Work order. A verbatim transcript of the lines below, starting at the first and ending with the one that holds "advisor Geoffrey Hinton.", is what should be produced.

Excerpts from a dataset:

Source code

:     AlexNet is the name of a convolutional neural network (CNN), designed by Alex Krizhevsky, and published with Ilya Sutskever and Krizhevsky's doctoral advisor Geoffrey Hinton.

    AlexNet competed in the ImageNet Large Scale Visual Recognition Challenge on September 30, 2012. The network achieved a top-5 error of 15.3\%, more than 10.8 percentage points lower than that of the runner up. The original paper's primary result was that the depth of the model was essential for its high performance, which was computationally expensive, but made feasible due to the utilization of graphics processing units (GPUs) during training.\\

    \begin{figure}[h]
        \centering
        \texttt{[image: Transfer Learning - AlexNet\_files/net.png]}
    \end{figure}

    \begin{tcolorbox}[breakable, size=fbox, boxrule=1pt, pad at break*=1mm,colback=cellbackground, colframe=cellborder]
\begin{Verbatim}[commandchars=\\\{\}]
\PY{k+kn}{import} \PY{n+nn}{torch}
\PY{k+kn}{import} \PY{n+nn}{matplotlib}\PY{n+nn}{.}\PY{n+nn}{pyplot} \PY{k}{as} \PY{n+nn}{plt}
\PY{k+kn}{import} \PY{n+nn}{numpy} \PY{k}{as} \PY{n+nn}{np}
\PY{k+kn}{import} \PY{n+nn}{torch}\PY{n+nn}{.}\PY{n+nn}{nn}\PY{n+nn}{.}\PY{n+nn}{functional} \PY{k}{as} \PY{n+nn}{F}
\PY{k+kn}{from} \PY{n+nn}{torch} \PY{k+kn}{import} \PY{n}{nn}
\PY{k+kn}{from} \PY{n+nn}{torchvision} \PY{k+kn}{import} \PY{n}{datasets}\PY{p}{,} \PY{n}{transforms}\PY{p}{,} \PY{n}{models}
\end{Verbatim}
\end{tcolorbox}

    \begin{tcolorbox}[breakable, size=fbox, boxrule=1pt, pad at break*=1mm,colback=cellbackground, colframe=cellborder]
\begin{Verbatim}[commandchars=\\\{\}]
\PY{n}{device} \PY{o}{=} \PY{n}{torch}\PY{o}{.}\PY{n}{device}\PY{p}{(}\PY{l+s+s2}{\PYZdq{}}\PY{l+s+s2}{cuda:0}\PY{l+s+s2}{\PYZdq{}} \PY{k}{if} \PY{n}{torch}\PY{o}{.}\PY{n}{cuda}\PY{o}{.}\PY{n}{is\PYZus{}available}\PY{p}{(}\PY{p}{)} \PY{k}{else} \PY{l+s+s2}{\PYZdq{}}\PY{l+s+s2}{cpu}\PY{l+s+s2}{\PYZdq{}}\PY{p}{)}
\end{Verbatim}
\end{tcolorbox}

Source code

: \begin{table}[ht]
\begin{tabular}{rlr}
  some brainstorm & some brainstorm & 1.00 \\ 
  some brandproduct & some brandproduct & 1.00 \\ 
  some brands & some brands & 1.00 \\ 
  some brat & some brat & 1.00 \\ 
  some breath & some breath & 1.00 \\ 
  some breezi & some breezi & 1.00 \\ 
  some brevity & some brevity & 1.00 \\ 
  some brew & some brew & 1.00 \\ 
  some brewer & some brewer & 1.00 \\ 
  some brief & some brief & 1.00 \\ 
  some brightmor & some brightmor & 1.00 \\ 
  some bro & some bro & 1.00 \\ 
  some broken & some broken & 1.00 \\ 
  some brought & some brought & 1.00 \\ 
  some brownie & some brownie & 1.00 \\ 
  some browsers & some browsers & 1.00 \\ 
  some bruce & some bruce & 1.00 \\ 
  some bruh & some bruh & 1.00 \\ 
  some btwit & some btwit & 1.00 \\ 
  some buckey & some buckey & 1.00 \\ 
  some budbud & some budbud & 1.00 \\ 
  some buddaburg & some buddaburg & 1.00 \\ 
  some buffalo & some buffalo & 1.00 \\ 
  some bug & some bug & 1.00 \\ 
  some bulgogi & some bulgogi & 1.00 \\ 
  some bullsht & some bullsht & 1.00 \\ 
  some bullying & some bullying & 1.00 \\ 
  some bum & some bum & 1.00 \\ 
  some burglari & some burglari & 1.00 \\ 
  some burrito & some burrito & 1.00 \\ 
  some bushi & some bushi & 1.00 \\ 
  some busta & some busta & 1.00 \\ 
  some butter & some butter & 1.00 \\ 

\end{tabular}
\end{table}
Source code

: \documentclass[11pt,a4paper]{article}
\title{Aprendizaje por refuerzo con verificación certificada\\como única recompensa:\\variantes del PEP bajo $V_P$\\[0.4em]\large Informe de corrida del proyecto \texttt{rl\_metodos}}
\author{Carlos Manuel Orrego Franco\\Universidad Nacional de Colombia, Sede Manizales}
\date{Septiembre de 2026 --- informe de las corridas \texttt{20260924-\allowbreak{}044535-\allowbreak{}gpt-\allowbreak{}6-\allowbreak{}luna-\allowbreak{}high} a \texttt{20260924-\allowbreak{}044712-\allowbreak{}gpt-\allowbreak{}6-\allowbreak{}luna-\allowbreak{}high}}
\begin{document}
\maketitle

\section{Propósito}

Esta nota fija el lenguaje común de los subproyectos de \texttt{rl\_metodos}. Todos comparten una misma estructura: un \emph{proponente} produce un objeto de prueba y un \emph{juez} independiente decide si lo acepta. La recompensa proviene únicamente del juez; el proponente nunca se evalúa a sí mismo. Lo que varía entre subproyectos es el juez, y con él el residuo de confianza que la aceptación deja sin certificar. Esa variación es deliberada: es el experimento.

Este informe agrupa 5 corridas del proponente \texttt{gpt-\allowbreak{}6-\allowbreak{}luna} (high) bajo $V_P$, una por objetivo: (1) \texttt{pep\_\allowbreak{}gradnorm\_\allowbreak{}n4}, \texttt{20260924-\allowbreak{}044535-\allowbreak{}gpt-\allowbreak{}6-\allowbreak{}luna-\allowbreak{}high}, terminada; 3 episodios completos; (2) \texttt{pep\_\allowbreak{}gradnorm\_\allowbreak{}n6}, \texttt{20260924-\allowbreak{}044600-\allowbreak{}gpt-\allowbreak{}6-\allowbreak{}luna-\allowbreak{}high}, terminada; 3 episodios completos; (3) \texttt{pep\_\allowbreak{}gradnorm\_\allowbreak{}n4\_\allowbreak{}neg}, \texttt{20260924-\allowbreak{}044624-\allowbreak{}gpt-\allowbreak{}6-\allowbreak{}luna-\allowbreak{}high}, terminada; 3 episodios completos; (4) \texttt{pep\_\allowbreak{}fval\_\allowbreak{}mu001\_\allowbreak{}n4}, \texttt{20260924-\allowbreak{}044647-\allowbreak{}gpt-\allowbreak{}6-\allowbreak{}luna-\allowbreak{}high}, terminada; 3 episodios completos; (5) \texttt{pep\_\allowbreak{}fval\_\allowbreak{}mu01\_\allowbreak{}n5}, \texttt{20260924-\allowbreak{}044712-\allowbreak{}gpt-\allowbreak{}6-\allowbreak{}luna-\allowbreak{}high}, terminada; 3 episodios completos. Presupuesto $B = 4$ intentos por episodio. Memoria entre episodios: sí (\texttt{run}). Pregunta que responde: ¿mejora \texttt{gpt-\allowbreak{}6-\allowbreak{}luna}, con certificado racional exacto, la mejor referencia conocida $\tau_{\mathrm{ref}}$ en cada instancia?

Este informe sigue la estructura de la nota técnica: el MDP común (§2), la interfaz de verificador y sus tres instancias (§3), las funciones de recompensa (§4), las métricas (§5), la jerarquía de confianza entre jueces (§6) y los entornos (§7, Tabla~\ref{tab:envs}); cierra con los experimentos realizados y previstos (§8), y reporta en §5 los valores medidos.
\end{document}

The completed task.
Source code

:     AlexNet is the name of a convolutional neural network (CNN), designed by Alex Krizhevsky, and published with Ilya Sutskever and Krizhevsky's doctoral advisor Geoffrey Hinton.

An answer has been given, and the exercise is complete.